Emma Goldman comments on this same paradox by saying, "It is the philosophy of the sovereignty of the individual. It is the theory of social harmony." (Love, p. 96) Why then did these individuals from England come to the New World after being oppressed, and change the rules to benefit themselves, but still alienate the individual? It can only be because they understood the oppressive power that government holds over its people. By setting the rules in opposition to themselves, they were able to keep the power in their hip pocket, while propagating the lie that the people, through the structure of democracy, held the power.
Both Proudhon and Goldman, through these ideas, are stressing the importance of the individual, an idea that has long been lost in our capitalistic society. Even though we are told to forage ahead and look for the individual American dream, we end up bowing to our secret master, the United States' government. In a government that is supposedly for the people and by the people, how is it possible for so many of the concerns of the people remain unaddressed?
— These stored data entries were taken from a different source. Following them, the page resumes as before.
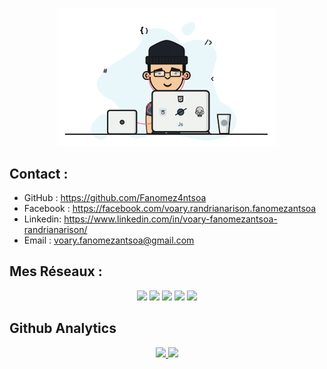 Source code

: 
<p align="center"> <img alt="Coding" width="350" src="https://raw.githubusercontent.com/Fanomez4ntsoa/Fanomez4ntsoa/main/assets/gif-profile.gif"/> </p>

## Contact : 
- GitHub : https://github.com/Fanomez4ntsoa 
- Facebook : https://facebook.com/voary.randrianarison.fanomezantsoa 
- Linkedin: https://www.linkedin.com/in/voary-fanomezantsoa-randrianarison/ 
- Email : voary.fanomezantsoa@gmail.com

## Mes Réseaux :

<p align="center">
<a href="https://codepen.io/voary"><img src="https://img.shields.io/badge/-@voary-1769FF?style=flat&logo=Codepen&logoColor=white"></a>
<a href="https://linkedin.com/in/voary fanomezantsoa"><img src="https://img.shields.io/badge/-Voary%20fanomezantsoa-0077B5?style=flat&logo=Linkedin&logoColor=white"/></a>
<a href="mailto:voary.fanomezantsoa@gmail.com"><img src="https://img.shields.io/badge/-voary.fanomezantsoa@gmail.com-D14836?style=flat&logo=Gmail&logoColor=white"/></a>
<a href="https://instagram.com/__voary"><img src="https://img.shields.io/badge/-@__voary-E4405F?style=flat&logo=Instagram&logoColor=white"/></a>
<a href="https://facebook.com/voary.randrianarison.fanomezantsoa"><img src="https://img.shields.io/badge/-@Voary Randrianarison-1877F2?style=flat&logo=Facebook&logoColor=white"/></a>
</p>



## Github Analytics
<p align="center">
<a href="https://github.com/Fanomez4ntsoa">
  <img height="150" src="https://github-readme-streak-stats.herokuapp.com/?user=fanomez4ntsoa&theme=algolia"/>
  <img src="https://github-readme-stats.vercel.app/api/top-langs?username=fanomez4ntsoa&show_icons=true&locale=en&layout=compact&theme=algolia"/>
</a>
</p>
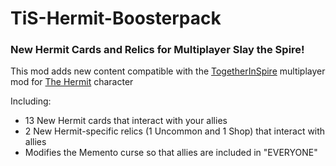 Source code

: # TiS-Hermit-Boosterpack

### New Hermit Cards and Relics for Multiplayer Slay the Spire!

This mod adds new content compatible with the [TogetherInSpire](https://steamcommunity.com/sharedfiles/filedetails/?id=2384072973) multiplayer mod for [The Hermit](https://steamcommunity.com/sharedfiles/filedetails/?id=2137404781) character

Including:
- 13 New Hermit cards that interact with your allies
- 2 New Hermit-specific relics (1 Uncommon and 1 Shop) that interact with allies
- Modifies the Memento curse so that allies are included in "EVERYONE"
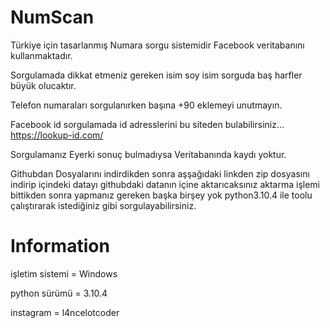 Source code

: # NumScan
Türkiye için tasarlanmış Numara sorgu sistemidir Facebook veritabanını kullanmaktadır.

Sorgulamada dikkat etmeniz gereken isim soy isim sorguda baş harfler büyük olucaktır.
 
Telefon numaraları sorgulanırken başına +90 eklemeyi unutmayın.

Facebook id sorgulamada id adresslerini bu siteden bulabilirsiniz... https://lookup-id.com/

Sorgulamanız Eyerki sonuç bulmadıysa Veritabanında kaydı yoktur.

Githubdan Dosyalarını indirdikden sonra aşşağıdaki linkden zip dosyasını indirip içindeki datayı githubdaki datanın içine aktarıcaksınız aktarma işlemi bittikden sonra yapmanız gereken başka birşey yok python3.10.4 ile toolu çalıştırarak istediğiniz gibi sorgulayabilirsiniz.


# Information
işletim sistemi = Windows

python sürümü = 3.10.4

instagram = l4ncelotcoder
Instead, the individual ends up spending most of their energy taking care of the masses. Goldman says, "Order derived through submission and maintained by terror is not much of a safe guarantee; yet that is the only 'order' that governments have ever maintained." .
Henry David Thoreau suggests that people in this situation need to let themselves be a counter friction to stop the machine. (Love, p. 103) He suggests that we take active participation in changing our situation, not by violent action, but through actions such as not paying your taxes, refusing the draft or choosing not to vote. By protesting in this way, we are internally chipping away at the infrastructure that denies us our individual freedom. The government acts like a parasite that lives inside its host and feeds off of it, but does not kill it.